The closest Machiavelli I can think of isn’t quite the same:
People should either be caressed or crushed. If you do them minor damage they will get their revenge; but if you cripple them there is nothing they can do. If you need to injure someone, do it in such a way that you do not have to fear their vengeance.
It made me think of the bit in 1984 where “a great formidable cry of anger and despair,” deep and loud, sparks a hope: “His heart had leapt. It’s started! he had thought. A riot! The proles are breaking loose at last!”
…only it was them “accusing the stall-keeper of favouritism and of having more saucepans somewhere in reserve.” And so “Winston watched them disgustedly. And yet, just for a moment, what almost frightening power had sounded in that cry from only a few hundred throats! Why was it that they could never shout like that about anything that mattered?”
(He then goes on to muse: “And even when they became discontented, as they sometimes did, their discontent led nowhere, because being without general ideas, they could only focus it on petty specific grievances. The larger evils invariably escaped their notice.”)
The sense I have in mind is more, “sometimes it’s the little stuff that really gets up your nose,” or even, sometimes the small insults bring the big picture into sharp relief and push people to take action. Straw that broke the camel’s back isn’t very eloquent, and I have some sense of someone expressing this with more vigour and elegance. Anyone?
“Take a man’s land, make him work it but keep a preponderance of the profits, and then tax him on the portion he does retain, and you can live happily for many decades without fear of reprisal. But increase the price of his tankard of ale by a single penny, and within days you will find your estate being stormed at the gates by angry hordes.”

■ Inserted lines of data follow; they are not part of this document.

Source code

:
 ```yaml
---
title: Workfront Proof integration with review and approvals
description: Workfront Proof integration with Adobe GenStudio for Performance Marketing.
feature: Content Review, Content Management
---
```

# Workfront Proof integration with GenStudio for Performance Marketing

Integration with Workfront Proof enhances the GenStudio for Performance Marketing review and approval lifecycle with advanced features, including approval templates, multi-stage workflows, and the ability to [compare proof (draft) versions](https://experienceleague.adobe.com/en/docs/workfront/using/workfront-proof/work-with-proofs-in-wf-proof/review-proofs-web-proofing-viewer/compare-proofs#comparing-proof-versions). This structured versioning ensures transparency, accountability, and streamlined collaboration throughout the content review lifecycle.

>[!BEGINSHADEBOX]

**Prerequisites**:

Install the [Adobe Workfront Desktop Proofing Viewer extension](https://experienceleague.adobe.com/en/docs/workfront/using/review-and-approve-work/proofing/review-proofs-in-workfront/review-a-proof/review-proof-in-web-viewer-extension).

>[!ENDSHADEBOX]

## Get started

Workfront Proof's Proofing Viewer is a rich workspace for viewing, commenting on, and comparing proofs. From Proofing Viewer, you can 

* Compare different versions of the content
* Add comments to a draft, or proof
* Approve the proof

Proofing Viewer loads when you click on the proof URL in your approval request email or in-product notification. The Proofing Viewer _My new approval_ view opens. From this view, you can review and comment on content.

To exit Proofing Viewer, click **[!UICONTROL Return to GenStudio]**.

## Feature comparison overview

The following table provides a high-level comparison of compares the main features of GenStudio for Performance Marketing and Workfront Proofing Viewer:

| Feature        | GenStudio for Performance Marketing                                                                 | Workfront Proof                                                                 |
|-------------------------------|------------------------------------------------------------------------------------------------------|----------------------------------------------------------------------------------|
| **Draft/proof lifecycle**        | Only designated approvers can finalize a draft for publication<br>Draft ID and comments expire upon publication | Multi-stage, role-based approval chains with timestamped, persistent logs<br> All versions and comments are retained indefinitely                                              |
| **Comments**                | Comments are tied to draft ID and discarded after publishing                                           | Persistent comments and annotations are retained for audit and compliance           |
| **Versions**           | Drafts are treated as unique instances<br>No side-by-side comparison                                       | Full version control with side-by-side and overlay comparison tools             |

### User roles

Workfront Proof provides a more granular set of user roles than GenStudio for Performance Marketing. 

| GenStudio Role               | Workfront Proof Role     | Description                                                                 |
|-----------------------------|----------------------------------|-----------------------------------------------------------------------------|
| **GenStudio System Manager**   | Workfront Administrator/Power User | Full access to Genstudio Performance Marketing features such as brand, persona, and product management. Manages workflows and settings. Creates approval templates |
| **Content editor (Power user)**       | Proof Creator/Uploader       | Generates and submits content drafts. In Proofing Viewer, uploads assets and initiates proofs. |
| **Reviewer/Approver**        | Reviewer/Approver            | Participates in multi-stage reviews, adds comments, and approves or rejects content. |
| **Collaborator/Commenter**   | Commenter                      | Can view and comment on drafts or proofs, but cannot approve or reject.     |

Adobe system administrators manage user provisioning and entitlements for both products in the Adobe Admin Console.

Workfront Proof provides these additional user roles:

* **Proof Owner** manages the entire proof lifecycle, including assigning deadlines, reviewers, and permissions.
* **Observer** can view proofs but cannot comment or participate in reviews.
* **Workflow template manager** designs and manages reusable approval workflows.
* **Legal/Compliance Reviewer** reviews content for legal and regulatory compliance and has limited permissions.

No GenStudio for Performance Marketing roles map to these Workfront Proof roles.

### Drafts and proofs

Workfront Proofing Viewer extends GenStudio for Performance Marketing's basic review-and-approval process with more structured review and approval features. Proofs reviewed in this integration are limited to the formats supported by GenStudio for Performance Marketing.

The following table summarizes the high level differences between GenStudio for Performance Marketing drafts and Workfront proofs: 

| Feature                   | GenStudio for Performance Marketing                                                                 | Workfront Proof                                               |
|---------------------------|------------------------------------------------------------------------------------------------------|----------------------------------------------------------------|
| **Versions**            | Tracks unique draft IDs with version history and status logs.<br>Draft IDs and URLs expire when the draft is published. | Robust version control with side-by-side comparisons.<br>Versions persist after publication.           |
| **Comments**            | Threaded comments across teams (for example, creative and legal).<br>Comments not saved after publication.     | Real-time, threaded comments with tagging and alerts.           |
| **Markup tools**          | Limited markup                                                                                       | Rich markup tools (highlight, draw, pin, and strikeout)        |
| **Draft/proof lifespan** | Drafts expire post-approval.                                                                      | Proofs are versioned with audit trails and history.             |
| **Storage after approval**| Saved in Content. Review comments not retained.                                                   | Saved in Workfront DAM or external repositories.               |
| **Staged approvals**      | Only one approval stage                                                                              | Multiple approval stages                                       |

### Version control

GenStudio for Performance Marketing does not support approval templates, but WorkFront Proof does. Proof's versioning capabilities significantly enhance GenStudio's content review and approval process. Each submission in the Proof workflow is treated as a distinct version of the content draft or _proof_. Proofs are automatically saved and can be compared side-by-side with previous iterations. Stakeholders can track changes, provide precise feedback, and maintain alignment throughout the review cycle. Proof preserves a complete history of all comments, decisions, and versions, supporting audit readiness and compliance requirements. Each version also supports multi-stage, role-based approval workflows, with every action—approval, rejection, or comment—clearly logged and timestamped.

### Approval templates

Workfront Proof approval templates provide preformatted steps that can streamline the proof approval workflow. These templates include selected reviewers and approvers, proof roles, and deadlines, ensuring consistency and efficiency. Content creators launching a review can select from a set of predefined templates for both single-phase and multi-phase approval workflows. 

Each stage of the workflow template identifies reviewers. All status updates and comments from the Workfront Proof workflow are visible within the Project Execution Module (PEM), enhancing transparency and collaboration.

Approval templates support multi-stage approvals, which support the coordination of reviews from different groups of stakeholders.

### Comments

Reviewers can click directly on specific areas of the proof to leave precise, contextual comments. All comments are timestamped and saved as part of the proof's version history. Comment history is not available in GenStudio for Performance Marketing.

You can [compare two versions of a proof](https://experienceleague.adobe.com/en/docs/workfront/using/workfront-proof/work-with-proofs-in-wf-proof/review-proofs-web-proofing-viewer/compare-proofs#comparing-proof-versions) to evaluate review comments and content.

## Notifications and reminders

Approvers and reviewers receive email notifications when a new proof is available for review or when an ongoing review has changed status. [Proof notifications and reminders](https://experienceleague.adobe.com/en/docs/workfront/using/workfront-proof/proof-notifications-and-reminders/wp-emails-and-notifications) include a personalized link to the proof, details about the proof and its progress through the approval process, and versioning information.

Not an answer to the OP, but I just want to say that I don’t think it’s merely a matter of people being irrational, and/or having misplaced priorities.
The way I would see it, is that if an authoritarian leader tries to control every little thing, then their ability to repress is tested in thousands of transaction every day. If you just police the bigger things, and control assets that most ordinary people never see anyway (e.g. diamond mines), that’s a much easier prospect.
Yes, that’s the sense I’m after. And I agree with Mijin’s take on it; I don’t see it as a point about people being irrational or being easily bought off but rather how something small can act as a catalyst. I’m now thinking Orwell may have said something along theses lines, though not in 1984, perhaps an essay or his journalism? It is almost the opposite sense of the quote from 1984 offered by The_Other_Waldo_Pepper
I know Popeye said, “That’s all I can stands, I can’t stands no more!” But that lacks a certain je ne sais quoi.
Dead_Cat, I can’t find the source of your quote; can you help me out?
I’m glad about that, as I made it up on the spot! Sorry it doesn’t carry any gravitas - and more importantly, apologies for sending you on a wild goose chase, that wasn’t my intention, just a bit of fun.
Who shall we attribute it to? Maybe it will become ‘true’ in our lifetimes (a bit like all the sayings attributed to Einstein that he never actually said). How about the Duke of Wellington?
Not exactly this, but related is James Davies’ J-Curve of Rising Expectations.
“Revolutions are most likely to occur when a prolonged period of objective economic and social development is followed by a short period of sharp reversal. People then subjectively fear that ground gained with great effort will be quite lost; their mood becomes revolutionary.”